◆ Task details
Which lines below mention "mathbb"? Pick each one out.

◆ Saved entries
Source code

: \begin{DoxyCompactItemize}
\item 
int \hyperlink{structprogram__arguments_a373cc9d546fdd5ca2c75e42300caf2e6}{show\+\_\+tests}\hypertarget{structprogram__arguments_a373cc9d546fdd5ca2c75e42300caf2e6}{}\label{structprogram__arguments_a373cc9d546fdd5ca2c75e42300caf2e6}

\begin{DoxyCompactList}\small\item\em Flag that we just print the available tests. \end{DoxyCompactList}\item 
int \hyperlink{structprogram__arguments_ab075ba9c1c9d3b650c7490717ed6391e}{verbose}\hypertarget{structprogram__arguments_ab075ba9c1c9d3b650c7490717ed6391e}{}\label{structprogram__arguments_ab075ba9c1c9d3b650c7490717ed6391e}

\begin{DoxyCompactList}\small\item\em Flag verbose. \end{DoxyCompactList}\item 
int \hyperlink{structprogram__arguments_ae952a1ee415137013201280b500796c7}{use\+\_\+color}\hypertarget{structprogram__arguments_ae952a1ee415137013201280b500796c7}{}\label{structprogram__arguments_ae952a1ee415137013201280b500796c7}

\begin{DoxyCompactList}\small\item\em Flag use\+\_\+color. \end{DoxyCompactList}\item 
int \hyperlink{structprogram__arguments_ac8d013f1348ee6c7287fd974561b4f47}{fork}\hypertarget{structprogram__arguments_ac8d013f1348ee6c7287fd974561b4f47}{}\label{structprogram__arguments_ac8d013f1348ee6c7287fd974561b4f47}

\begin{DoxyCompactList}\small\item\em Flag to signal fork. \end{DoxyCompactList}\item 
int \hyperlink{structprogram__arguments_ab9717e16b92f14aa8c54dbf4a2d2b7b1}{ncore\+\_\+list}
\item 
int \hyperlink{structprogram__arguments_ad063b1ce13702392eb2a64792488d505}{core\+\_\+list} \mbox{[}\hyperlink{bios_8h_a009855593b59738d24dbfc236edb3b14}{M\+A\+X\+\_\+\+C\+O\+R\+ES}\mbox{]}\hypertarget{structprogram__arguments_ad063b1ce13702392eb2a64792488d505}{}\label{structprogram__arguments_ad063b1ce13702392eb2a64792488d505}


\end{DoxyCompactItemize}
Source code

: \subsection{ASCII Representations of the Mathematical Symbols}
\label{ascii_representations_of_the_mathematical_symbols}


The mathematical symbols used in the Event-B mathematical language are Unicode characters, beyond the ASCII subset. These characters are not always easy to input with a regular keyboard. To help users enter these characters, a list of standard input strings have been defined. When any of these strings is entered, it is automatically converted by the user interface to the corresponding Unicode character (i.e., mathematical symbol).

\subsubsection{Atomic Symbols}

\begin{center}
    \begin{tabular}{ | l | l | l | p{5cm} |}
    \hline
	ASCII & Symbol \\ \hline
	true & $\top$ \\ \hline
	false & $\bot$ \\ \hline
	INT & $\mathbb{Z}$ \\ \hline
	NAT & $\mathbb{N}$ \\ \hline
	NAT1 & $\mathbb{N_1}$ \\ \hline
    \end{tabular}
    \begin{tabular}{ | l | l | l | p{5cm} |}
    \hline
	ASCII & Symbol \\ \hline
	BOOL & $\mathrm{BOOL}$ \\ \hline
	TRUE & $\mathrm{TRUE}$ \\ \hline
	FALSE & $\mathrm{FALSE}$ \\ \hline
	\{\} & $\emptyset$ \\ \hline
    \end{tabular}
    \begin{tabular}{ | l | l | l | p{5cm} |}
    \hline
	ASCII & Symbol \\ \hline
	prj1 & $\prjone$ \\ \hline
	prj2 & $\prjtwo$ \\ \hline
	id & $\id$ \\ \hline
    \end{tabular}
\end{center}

◆ Solution to the exercise
	INT & $\mathbb{Z}$ \\ \hline
	NAT & $\mathbb{N}$ \\ \hline
	NAT1 & $\mathbb{N_1}$ \\ \hline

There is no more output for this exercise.